The food ingredients/compounds ontology contains many food domain-related concepts, such as food allergens, antioxidants, acidity regulators, food concepts, and food additives, where each part of the ontology contains food domain-based concepts, properties, and relationships. These are depicted in Tables 6 and 7.

Another class of the FOKB is the product class (Table 8) that represents an abstract model of different types of foods, containing nutritional information for foods including the types and amount of nutrients, additives/compounds information, energy information, and the recommended daily intake.

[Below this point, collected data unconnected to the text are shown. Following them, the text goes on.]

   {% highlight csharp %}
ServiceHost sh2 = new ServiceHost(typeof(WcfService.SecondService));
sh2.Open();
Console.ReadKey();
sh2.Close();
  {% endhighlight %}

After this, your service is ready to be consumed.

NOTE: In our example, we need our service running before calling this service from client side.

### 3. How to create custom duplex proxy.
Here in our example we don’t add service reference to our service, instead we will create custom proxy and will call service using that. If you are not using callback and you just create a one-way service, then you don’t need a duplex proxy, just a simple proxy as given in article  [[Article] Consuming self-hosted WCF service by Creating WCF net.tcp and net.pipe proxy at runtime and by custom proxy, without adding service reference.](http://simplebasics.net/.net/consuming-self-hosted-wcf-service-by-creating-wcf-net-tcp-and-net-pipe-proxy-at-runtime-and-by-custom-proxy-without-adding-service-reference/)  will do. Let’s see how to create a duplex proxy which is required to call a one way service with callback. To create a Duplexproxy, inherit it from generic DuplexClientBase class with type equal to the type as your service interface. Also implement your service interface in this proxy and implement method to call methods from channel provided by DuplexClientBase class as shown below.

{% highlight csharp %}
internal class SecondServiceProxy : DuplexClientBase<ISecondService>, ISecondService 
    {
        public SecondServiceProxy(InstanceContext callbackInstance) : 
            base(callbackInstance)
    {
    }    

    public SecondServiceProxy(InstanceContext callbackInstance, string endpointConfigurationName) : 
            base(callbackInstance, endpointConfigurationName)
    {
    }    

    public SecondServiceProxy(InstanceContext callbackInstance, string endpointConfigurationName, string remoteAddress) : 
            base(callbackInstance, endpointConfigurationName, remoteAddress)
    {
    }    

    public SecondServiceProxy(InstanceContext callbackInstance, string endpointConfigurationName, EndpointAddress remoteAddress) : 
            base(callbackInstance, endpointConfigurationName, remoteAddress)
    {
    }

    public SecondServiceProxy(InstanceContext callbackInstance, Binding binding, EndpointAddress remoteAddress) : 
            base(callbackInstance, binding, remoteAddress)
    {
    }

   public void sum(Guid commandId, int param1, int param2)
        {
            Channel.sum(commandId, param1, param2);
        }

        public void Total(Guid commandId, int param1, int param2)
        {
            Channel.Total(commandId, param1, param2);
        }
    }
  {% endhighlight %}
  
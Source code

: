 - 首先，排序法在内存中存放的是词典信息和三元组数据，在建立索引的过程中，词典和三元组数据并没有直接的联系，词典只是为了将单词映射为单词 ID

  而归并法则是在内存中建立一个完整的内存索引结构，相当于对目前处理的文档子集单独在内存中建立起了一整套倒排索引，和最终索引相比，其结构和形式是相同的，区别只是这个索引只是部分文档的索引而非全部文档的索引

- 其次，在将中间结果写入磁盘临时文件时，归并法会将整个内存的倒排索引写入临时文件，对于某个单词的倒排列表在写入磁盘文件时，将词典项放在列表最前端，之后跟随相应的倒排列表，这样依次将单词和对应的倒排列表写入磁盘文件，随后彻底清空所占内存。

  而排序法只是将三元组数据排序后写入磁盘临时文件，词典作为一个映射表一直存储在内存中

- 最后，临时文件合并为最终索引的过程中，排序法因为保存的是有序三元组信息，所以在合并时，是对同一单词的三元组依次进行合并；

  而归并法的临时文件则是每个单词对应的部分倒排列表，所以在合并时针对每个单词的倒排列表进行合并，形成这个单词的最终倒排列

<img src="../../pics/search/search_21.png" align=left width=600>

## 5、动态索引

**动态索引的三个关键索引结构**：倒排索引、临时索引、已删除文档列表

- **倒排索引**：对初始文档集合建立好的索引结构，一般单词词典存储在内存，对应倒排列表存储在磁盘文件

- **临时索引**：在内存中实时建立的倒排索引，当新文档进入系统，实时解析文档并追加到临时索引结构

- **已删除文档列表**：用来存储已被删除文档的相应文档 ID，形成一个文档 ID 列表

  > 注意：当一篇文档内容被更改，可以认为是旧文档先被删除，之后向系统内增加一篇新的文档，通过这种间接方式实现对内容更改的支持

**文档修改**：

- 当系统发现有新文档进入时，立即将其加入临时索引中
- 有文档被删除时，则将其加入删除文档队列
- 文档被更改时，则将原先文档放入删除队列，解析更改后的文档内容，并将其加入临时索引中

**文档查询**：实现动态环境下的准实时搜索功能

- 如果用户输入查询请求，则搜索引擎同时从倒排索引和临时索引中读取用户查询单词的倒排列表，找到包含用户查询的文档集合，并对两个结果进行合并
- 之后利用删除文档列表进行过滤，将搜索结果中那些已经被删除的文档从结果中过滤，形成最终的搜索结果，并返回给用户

Some of the classes, subclasses, and the individual entries of the FOKB are depicted above; they were created using the Protégé ontology editor (http://protege.stanford.edu/download/registered.html#p4.1) [9] (Figure 1). In addition, the ontological structure of the FOKB, or in another words its semantic rule set, was created with Protégé using SWRL (http://www.w3.org/Submission/SWRL/) (Semantic Web Rule Language) [10].

Figure 1 

A small portion of the Food Ontology Knowledge Base (FOKB) on the Protégé ontology editor.

Table 9 depicts a portion of the FOKB in the OWL form that contains almost 1600 semantic declarations about compounds and food additives in the food domain, such as “Acidity_Regulator”, “Anticaking_Agent”, “Auxiliary Components”, “Codex Numbers”, “Antioxidant”, “Calories”, or “Food_Additives”. The “Food_Additives” section contains also various subclasses, such as “Anticaking_Agent”, “Antifoaming_Agent”, or “Antioxidant”. The ontology also contains properties such as “hasAdditives”, “hasAminoAcid”, “hasCalorie”, “hasSynonym”, and others in the food domain. The semantic food contexts are described in FOKB by using OWL 2.0 semantic tags such as 〈owl:class〉, 〈rdfs:subClassOf〉, 〈owl:DatatypeProperty〉, and 〈owl:ObjectProperty〉.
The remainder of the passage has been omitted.